Drone’s-Eye View

Aerobotics Brings Technological Edge to Agriculture


There is a new technology being deployed by farmers across the country to aid in monitoring and managing the farmland. Welcome to the 21st century, where flying drones scope out the landscape, equipped with special sensors for collecting pertinent data, relaying information and delivering targeted payloads of pesticide and fertilizer. Unmanned aerial vehicles (UAVs), also called drones, are becoming more widely used in the agricultural world as an effective tool for a variety of management tasks.


Drones are being utilized for many purposes on farms including monitoring, crop spraying, planting, irrigation, health assessment, and soil analysis. Farmers may purchase and operate their own drones, adhering to any local regulations that are relevant, or they can opt to hire a company such as Aerobotics to operate the drones on their behalf and deliver the data collected. 


In order to collect data on things like plant health and soil conditions, drones are outfitted with a variety of specialized sensors. Some drones are capable of scanning crops using both visible and near-infrared light and identifying which plants are reflecting a different amount of green light and NIR light. This enables the drone to produce multispectral images that can track changes in the health of the plants. Drones equipped with hyperspectral, multispectral, or thermal sensors can indicate that a certain area is dry or needs attention.

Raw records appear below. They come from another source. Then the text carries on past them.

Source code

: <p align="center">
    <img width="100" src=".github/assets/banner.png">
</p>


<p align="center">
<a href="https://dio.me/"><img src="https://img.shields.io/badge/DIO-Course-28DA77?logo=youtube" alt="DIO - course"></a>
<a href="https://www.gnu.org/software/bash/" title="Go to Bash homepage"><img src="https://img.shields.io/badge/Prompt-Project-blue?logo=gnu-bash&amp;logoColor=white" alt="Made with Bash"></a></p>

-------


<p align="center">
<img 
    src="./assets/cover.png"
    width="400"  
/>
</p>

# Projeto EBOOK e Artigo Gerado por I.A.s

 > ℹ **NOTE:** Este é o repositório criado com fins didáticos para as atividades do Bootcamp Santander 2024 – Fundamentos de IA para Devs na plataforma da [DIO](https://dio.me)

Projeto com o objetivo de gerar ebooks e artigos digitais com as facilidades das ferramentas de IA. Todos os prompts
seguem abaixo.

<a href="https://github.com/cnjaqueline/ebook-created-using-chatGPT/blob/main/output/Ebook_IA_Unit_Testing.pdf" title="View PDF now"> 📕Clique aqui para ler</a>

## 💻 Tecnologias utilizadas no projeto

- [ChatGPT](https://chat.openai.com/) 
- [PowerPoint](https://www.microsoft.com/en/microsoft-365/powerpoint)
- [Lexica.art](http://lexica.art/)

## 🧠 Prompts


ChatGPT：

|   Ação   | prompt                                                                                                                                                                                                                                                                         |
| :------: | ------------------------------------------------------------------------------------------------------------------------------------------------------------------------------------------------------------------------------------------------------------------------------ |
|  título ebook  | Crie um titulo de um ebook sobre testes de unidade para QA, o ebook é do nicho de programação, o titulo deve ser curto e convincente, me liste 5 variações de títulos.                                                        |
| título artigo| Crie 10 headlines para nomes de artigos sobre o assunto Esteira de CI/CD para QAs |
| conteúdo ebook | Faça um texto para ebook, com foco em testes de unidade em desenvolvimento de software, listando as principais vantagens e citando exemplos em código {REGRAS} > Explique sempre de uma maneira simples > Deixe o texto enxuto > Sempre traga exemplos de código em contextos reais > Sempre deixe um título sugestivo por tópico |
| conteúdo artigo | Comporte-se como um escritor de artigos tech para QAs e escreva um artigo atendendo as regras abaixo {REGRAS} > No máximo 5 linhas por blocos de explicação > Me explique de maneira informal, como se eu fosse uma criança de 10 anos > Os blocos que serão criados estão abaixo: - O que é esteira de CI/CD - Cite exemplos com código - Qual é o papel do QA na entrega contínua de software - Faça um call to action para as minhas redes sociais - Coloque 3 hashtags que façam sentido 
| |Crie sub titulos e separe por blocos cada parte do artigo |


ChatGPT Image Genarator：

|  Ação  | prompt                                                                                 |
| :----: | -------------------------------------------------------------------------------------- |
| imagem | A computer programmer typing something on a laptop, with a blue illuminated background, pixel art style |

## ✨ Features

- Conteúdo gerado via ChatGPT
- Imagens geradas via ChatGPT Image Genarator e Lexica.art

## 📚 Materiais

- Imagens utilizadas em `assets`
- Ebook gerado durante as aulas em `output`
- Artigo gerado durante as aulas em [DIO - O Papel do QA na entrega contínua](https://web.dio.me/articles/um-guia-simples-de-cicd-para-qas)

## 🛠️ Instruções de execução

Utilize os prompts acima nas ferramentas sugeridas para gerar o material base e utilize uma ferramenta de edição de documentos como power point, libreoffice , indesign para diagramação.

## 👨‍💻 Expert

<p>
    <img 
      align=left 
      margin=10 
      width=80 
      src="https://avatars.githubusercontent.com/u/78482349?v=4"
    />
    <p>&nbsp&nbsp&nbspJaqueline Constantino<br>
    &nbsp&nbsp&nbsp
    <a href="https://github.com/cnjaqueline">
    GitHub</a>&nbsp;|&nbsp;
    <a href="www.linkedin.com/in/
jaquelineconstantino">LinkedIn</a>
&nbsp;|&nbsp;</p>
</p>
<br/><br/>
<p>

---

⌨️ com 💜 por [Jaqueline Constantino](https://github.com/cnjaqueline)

The information collected by agricultural drones is invaluable to farmers. Drones make it possible to monitor a large farm much more closely than would ever be feasible on foot or with traditional vehicles. The imagery provided by drones can be a consistently higher quality than that which is obtainable through satellites, plus that information can be attained more quickly. Farmers can now more easily spot a burgeoning problem in its early stages and take prompt action to correct the issue, thereby increasing yields and profits by averting many crop losses. In the event a loss does occur, drone imagery and data can provide important details for insurance purposes.


When farmers work with a company such as Aerobotics for drone services, they create a partnership that will be of great benefit to them. For example, upon creating an account with Aerobotics, farmers immediately gain access to three years of satellite data on their farm. Drone flights are then scheduled for different times throughout the season to collect information. Aerobotics even maintains a scouting app, Aeroview Scout, to assist farmers with identifying which areas need attention using historical satellite health data. Using Aerobotics’ tools, farmers are empowered to make data-driven decisions for their farms that will ultimately lead to greater productivity and reduced waste and environmental impact. 


As drone usage becomes more accepted and common throughout all industries, we can expect to see even greater innovation of their uses as we head into the future. Drone operators and legislators will continue to work together to resolve issues of safety and privacy. We may see improved sensors and greater automation as the industry develops. Perhaps drones will soon be as ubiquitous on farms as tractors.